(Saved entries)

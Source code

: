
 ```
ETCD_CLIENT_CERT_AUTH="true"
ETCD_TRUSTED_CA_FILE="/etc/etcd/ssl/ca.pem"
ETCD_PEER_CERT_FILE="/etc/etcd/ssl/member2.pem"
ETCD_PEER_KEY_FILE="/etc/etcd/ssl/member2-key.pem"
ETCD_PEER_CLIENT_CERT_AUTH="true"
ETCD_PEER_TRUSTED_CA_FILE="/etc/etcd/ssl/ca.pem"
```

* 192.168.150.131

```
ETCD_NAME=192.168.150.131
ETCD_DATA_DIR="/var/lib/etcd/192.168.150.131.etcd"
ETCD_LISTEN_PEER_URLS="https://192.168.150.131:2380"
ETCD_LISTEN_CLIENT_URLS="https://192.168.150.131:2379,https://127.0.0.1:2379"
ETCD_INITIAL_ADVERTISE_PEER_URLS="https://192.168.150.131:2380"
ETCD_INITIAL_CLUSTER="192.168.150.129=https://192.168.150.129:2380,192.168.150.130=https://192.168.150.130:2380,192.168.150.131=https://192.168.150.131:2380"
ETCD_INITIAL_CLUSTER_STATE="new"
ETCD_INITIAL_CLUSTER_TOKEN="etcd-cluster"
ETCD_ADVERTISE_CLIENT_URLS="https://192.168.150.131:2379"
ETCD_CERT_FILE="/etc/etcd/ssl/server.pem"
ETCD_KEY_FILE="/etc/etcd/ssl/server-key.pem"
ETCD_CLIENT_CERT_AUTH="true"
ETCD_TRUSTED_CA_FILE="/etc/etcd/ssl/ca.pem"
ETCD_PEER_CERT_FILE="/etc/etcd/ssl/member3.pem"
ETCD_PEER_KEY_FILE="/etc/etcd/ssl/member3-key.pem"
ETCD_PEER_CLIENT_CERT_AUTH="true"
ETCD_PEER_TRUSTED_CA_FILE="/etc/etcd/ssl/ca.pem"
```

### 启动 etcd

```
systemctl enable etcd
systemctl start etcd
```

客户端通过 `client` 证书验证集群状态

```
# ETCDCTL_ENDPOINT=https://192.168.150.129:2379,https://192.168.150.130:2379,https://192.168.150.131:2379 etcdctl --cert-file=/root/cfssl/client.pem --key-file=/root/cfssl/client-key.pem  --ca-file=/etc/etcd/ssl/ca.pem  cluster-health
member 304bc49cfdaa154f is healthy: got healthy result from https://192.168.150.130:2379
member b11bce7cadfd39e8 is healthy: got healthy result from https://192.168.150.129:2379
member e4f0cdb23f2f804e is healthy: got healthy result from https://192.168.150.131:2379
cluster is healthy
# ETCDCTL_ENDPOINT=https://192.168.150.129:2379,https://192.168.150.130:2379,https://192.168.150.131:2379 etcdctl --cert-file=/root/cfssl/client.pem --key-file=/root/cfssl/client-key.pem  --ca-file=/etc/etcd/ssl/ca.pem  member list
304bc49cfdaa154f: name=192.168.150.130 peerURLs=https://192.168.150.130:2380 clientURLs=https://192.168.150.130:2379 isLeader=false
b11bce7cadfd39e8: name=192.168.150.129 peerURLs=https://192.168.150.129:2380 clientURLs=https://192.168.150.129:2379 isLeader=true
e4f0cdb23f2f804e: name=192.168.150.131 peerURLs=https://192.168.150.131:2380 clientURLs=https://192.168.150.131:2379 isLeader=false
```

● Your assignment: Each line of the data that contains "peerURLs" belongs in the answer.

● Your response:
304bc49cfdaa154f: name=192.168.150.130 peerURLs=https://192.168.150.130:2380 clientURLs=https://192.168.150.130:2379 isLeader=false
b11bce7cadfd39e8: name=192.168.150.129 peerURLs=https://192.168.150.129:2380 clientURLs=https://192.168.150.129:2379 isLeader=true
e4f0cdb23f2f804e: name=192.168.150.131 peerURLs=https://192.168.150.131:2380 clientURLs=https://192.168.150.131:2379 isLeader=false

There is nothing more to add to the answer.